John Paul II does seem to have been a very decent, ethical, and erudite man. He spoke numerous languages, and was, as the obituary writers say, "an avid sportsman." He fought against the nazis and later the stalinists: the catholic poles certainly did not have an easy existence from about 1938 to 1945 (nor did the polish jews or ukrainians either). Many died at both nazi and stalinist hands; the atrocity of Katyn, where thousands of polish officers were slaughtered at the hands of Stalin's NKVD , may be one of the most brutal acts of the 20th century.
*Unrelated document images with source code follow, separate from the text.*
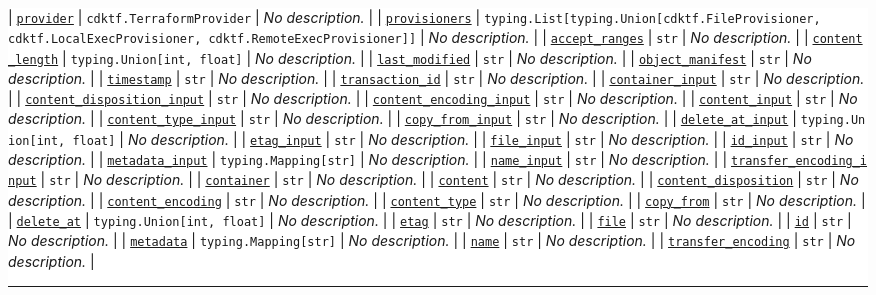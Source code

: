 | <code><a href="#@cdktf/provider-opc.storageObject.StorageObject.property.provider">provider</a></code> | <code>cdktf.TerraformProvider</code> | *No description.* |
| <code><a href="#@cdktf/provider-opc.storageObject.StorageObject.property.provisioners">provisioners</a></code> | <code>typing.List[typing.Union[cdktf.FileProvisioner, cdktf.LocalExecProvisioner, cdktf.RemoteExecProvisioner]]</code> | *No description.* |
| <code><a href="#@cdktf/provider-opc.storageObject.StorageObject.property.acceptRanges">accept_ranges</a></code> | <code>str</code> | *No description.* |
| <code><a href="#@cdktf/provider-opc.storageObject.StorageObject.property.contentLength">content_length</a></code> | <code>typing.Union[int, float]</code> | *No description.* |
| <code><a href="#@cdktf/provider-opc.storageObject.StorageObject.property.lastModified">last_modified</a></code> | <code>str</code> | *No description.* |
| <code><a href="#@cdktf/provider-opc.storageObject.StorageObject.property.objectManifest">object_manifest</a></code> | <code>str</code> | *No description.* |
| <code><a href="#@cdktf/provider-opc.storageObject.StorageObject.property.timestamp">timestamp</a></code> | <code>str</code> | *No description.* |
| <code><a href="#@cdktf/provider-opc.storageObject.StorageObject.property.transactionId">transaction_id</a></code> | <code>str</code> | *No description.* |
| <code><a href="#@cdktf/provider-opc.storageObject.StorageObject.property.containerInput">container_input</a></code> | <code>str</code> | *No description.* |
| <code><a href="#@cdktf/provider-opc.storageObject.StorageObject.property.contentDispositionInput">content_disposition_input</a></code> | <code>str</code> | *No description.* |
| <code><a href="#@cdktf/provider-opc.storageObject.StorageObject.property.contentEncodingInput">content_encoding_input</a></code> | <code>str</code> | *No description.* |
| <code><a href="#@cdktf/provider-opc.storageObject.StorageObject.property.contentInput">content_input</a></code> | <code>str</code> | *No description.* |
| <code><a href="#@cdktf/provider-opc.storageObject.StorageObject.property.contentTypeInput">content_type_input</a></code> | <code>str</code> | *No description.* |
| <code><a href="#@cdktf/provider-opc.storageObject.StorageObject.property.copyFromInput">copy_from_input</a></code> | <code>str</code> | *No description.* |
| <code><a href="#@cdktf/provider-opc.storageObject.StorageObject.property.deleteAtInput">delete_at_input</a></code> | <code>typing.Union[int, float]</code> | *No description.* |
| <code><a href="#@cdktf/provider-opc.storageObject.StorageObject.property.etagInput">etag_input</a></code> | <code>str</code> | *No description.* |
| <code><a href="#@cdktf/provider-opc.storageObject.StorageObject.property.fileInput">file_input</a></code> | <code>str</code> | *No description.* |
| <code><a href="#@cdktf/provider-opc.storageObject.StorageObject.property.idInput">id_input</a></code> | <code>str</code> | *No description.* |
| <code><a href="#@cdktf/provider-opc.storageObject.StorageObject.property.metadataInput">metadata_input</a></code> | <code>typing.Mapping[str]</code> | *No description.* |
| <code><a href="#@cdktf/provider-opc.storageObject.StorageObject.property.nameInput">name_input</a></code> | <code>str</code> | *No description.* |
| <code><a href="#@cdktf/provider-opc.storageObject.StorageObject.property.transferEncodingInput">transfer_encoding_input</a></code> | <code>str</code> | *No description.* |
| <code><a href="#@cdktf/provider-opc.storageObject.StorageObject.property.container">container</a></code> | <code>str</code> | *No description.* |
| <code><a href="#@cdktf/provider-opc.storageObject.StorageObject.property.content">content</a></code> | <code>str</code> | *No description.* |
| <code><a href="#@cdktf/provider-opc.storageObject.StorageObject.property.contentDisposition">content_disposition</a></code> | <code>str</code> | *No description.* |
| <code><a href="#@cdktf/provider-opc.storageObject.StorageObject.property.contentEncoding">content_encoding</a></code> | <code>str</code> | *No description.* |
| <code><a href="#@cdktf/provider-opc.storageObject.StorageObject.property.contentType">content_type</a></code> | <code>str</code> | *No description.* |
| <code><a href="#@cdktf/provider-opc.storageObject.StorageObject.property.copyFrom">copy_from</a></code> | <code>str</code> | *No description.* |
| <code><a href="#@cdktf/provider-opc.storageObject.StorageObject.property.deleteAt">delete_at</a></code> | <code>typing.Union[int, float]</code> | *No description.* |
| <code><a href="#@cdktf/provider-opc.storageObject.StorageObject.property.etag">etag</a></code> | <code>str</code> | *No description.* |
| <code><a href="#@cdktf/provider-opc.storageObject.StorageObject.property.file">file</a></code> | <code>str</code> | *No description.* |
| <code><a href="#@cdktf/provider-opc.storageObject.StorageObject.property.id">id</a></code> | <code>str</code> | *No description.* |
| <code><a href="#@cdktf/provider-opc.storageObject.StorageObject.property.metadata">metadata</a></code> | <code>typing.Mapping[str]</code> | *No description.* |
| <code><a href="#@cdktf/provider-opc.storageObject.StorageObject.property.name">name</a></code> | <code>str</code> | *No description.* |
| <code><a href="#@cdktf/provider-opc.storageObject.StorageObject.property.transferEncoding">transfer_encoding</a></code> | <code>str</code> | *No description.* |

---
Yet Catholicism was and is not the answer. In fact it's quite absurd--absurd in both ordinary and philosophical sense-- that someone would, after surviving the terror of nazis and stalinists, decide to join a church that proclaims that a "God" exists who would allow such horrendous brutality. Not only is the concept of God itself quite indefensible ( and more so after WWII), the catholic tradition is rife with irrational, unscientific and anti-humanist doctrines. The mass itself is ludicrous, as are the attitudes toward birth control: for the real implications of Catholic family planning spend a few days in one of the massive slums of any Central or South American city. And yet the Catholics keep marching on. Recently a monumental cathedral was finished in LA, courtesy of Roger O Mahoney, the Cardinal who has refused to turn over names in the priest sex scandals. And the cathedral, however beautiful (featuring works of art from leading LA artistes, such as Grahams' massive, plebian Maria) is another Temple to Irrationality which does little to nothing to help solve real social and economic problems.